Потом война кончилась, а с ней и работа для женщин на заводах и во флоте. Я уже давно перестала писать в Вашингтон. У меня были проблемы поважнее: чтобы прокормиться, я брала шитье на дом. И однажды, гуляя по берегу океана, я прошла мимо моряка, который сидел на скамейке. У него на коленях лежала книга обложкой вверх, как фиговый листок, а сам он безотрывно смотрел на море.

Я почти ничего не знала о мужчинах и очень удивилась, увидев на красивом квадратном лице такое отчаяние. Я узнала его. Это мальчик, который держал меня за руку до самого Чилдресса, который отдал мне, хотя бы ненадолго, свое сердце.

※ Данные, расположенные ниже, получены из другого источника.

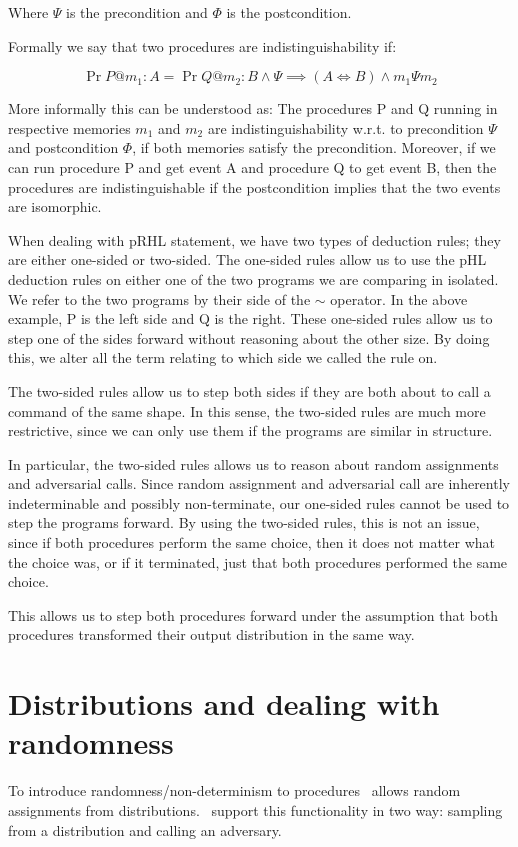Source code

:Where $\Psi$ is the precondition and $\Phi$ is the postcondition.

Formally we say that two procedures are indistinguishability if:

\[
  \Pr{P @ m_{1} : A} = \Pr{Q @ m_{2} : B} \land \Psi \implies (A \iff B) \land m_{1} \Psi m_{2}
\]

More informally this can be understood as: The procedures P and Q running in
respective memories $m_{1}$ and $m_{2}$ are indistinguishability w.r.t. to
precondition $\Psi$ and postcondition $\Phi$, if both memories satisfy the
precondition. Moreover, if we can run procedure P and get event A and
procedure Q to get event B, then the procedures are indistinguishable if the
postcondition implies that the two events are isomorphic.


When dealing with pRHL statement, we have two types of deduction rules; they are
either one-sided or two-sided.
The one-sided rules allow us to use the pHL deduction rules on either one of the
two programs we are comparing in isolated. We refer to the two programs by their
side of the $\sim$ operator. In the above example, P is the left side and Q is
the right.
These one-sided rules allow us to step one of the sides forward without
reasoning about the other size. By doing this, we alter all the term relating to
which side we called the rule on.

The two-sided rules allow us to step both sides if they are both about to call
a command of the same shape. In this sense, the two-sided rules are much more
restrictive, since we can only use them if the programs are similar in structure.

In particular, the two-sided rules allows us to reason about random assignments
and adversarial calls.
Since random assignment and adversarial call are inherently indeterminable and possibly
non-terminate, our one-sided rules cannot be used to step the programs forward.
By using the two-sided rules, this is not an issue,
since if both procedures perform the same choice, then it does not
matter what the choice was, or if it terminated, just that both procedures
performed the same choice.

This allows us to step both procedures forward under the assumption that both
procedures transformed their output distribution in the same way.

\section{Distributions and dealing with randomness}
\label{sec:easycrypt:distributions}
To introduce randomness/non-determinism to procedures \easycrypt\ allows
random assignments from distributions. \easycrypt\ support this functionality in
two way: sampling from a distribution and calling an adversary.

Холланд Кук.

Я поздоровалась.

— О, привет, Сара, как себя чувствует собака? — дружелюбно отозвался он. Ветер стих, словно, как и Холланд, не узнавал меня. Меня зовут не Сара.

На какое-то время мы застыли в устрично-сером воздухе: его улыбка медленно гаснет, моя рука придерживает у горла лацкан пальто, яркая косынка полощется на ветру, а в животе нарастает тошнота. Я могла двинуться дальше, просто уйти — он никогда бы не узнал, кто я такая. Просто какая-то странная девушка, растворившаяся в тумане.

Вместо этого я назвала свое имя.

Тут ты меня узнал, правда, Холланд? Свою детскую любовь. Перли, которая читала тебе стихи, которую твоя мать учила играть на пианино, — так мы познакомились во второй раз. Внезапное воспоминание о доме, открывшееся как книжка-игрушка. Мы поболтали, он даже немножко рассмешил меня, а когда я сказала, что мне не с кем пойти в пятницу в кино, и спросила, не хочет ли он, он ненадолго замолчал, а потом посмотрел на меня и тихо сказал: «Хорошо».

Возникнув тем вечером на пороге моего общежития, он меня шокировал. Тусклая лампочка освещала измученного мужчину с пепельно-серой кожей, со шляпой в руках и в небрежно повязанном галстуке. Спустя много лет он утверждал, что не помнит даже, во что он и я были в тот вечер одеты: «Кажется, в зеленое платье?» Нет, Холланд, в белое с черными розами, этот рисунок увековечен в моей памяти рядом с рисунком обоев нашего медового месяца (бледно-зеленые гирлянды). Я решила, что он, наверное, пьян, и испугалась, что он сейчас рухнет, но он улыбнулся и предложил взять его под руку, а после кино повел меня в хороший ресторан в Норт-бич. За ужином он почти не ел и не говорил. Он и смотрел-то на меня еле-еле и не замечал, как на нас глазеют другие посетители. Сам он неподвижно смотрел на двух чугунных собак, сидевших перед незажженным камином. Так что, когда мы доехали на трамвае до моей остановки и пришла пора прощаться, я удивилась тому, что он быстро повернулся и поцеловал меня в губы. Меня пронзил электрический импульс счастья. Он шагнул назад, часто дыша, и застегнул пиджак, собираясь уходить.